--- START ---
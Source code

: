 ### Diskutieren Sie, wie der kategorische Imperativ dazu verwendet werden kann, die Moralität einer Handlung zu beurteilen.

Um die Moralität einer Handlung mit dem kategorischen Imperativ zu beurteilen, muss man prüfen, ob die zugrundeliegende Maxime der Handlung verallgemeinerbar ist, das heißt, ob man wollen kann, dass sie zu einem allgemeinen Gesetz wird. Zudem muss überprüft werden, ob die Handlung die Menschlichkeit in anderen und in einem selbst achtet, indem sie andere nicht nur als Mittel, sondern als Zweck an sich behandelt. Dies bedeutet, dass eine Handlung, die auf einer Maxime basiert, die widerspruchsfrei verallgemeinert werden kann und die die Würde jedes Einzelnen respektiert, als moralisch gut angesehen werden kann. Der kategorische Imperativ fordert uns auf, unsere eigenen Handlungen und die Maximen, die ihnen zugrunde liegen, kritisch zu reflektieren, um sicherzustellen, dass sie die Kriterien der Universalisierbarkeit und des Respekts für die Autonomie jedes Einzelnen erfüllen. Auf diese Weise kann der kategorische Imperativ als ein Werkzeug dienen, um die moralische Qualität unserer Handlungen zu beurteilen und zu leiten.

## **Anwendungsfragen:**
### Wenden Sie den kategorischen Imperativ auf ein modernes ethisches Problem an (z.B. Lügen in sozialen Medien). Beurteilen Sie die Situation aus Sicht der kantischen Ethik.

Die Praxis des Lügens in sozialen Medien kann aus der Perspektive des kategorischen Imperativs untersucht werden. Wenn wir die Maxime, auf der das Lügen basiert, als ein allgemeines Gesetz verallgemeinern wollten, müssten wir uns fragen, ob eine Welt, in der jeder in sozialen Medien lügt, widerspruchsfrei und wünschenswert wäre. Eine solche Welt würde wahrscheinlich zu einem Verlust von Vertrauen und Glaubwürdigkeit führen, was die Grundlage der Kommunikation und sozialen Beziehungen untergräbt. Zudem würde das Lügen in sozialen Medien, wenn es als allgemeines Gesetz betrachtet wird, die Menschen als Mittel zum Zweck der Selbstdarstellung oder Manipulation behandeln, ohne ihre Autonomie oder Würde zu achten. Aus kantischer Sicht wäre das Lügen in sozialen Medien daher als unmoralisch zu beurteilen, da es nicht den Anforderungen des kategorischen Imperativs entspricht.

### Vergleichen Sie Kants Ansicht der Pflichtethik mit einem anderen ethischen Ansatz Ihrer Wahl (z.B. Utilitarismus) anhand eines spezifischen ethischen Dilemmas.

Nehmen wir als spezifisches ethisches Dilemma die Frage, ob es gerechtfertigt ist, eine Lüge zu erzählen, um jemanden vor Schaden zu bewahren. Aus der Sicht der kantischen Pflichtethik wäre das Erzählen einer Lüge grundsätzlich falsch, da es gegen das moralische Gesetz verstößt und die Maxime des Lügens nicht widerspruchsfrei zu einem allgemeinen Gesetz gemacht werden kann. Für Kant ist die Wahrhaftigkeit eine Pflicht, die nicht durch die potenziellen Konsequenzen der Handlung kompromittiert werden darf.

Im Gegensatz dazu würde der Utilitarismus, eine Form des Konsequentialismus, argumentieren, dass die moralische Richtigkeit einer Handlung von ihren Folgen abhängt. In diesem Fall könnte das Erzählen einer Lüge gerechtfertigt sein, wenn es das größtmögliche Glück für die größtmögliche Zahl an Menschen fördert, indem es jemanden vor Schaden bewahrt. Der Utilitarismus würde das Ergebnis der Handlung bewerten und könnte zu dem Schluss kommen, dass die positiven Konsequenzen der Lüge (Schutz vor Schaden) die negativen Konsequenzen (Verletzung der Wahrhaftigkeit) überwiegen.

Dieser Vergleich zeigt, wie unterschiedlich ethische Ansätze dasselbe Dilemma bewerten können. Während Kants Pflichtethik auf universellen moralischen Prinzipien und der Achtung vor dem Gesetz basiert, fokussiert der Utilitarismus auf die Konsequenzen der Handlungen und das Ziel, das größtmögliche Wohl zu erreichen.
--- END ---
> TASK OBJECTIVE: Go through the material and copy out every line with "gerechtfertigt" in it.

> EXPECTED OUTPUT:
Nehmen wir als spezifisches ethisches Dilemma die Frage, ob es gerechtfertigt ist, eine Lüge zu erzählen, um jemanden vor Schaden zu bewahren. Aus der Sicht der kantischen Pflichtethik wäre das Erzählen einer Lüge grundsätzlich falsch, da es gegen das moralische Gesetz verstößt und die Maxime des Lügens nicht widerspruchsfrei zu einem allgemeinen Gesetz gemacht werden kann. Für Kant ist die Wahrhaftigkeit eine Pflicht, die nicht durch die potenziellen Konsequenzen der Handlung kompromittiert werden darf.
Im Gegensatz dazu würde der Utilitarismus, eine Form des Konsequentialismus, argumentieren, dass die moralische Richtigkeit einer Handlung von ihren Folgen abhängt. In diesem Fall könnte das Erzählen einer Lüge gerechtfertigt sein, wenn es das größtmögliche Glück für die größtmögliche Zahl an Menschen fördert, indem es jemanden vor Schaden bewahrt. Der Utilitarismus würde das Ergebnis der Handlung bewerten und könnte zu dem Schluss kommen, dass die positiven Konsequenzen der Lüge (Schutz vor Schaden) die negativen Konsequenzen (Verletzung der Wahrhaftigkeit) überwiegen.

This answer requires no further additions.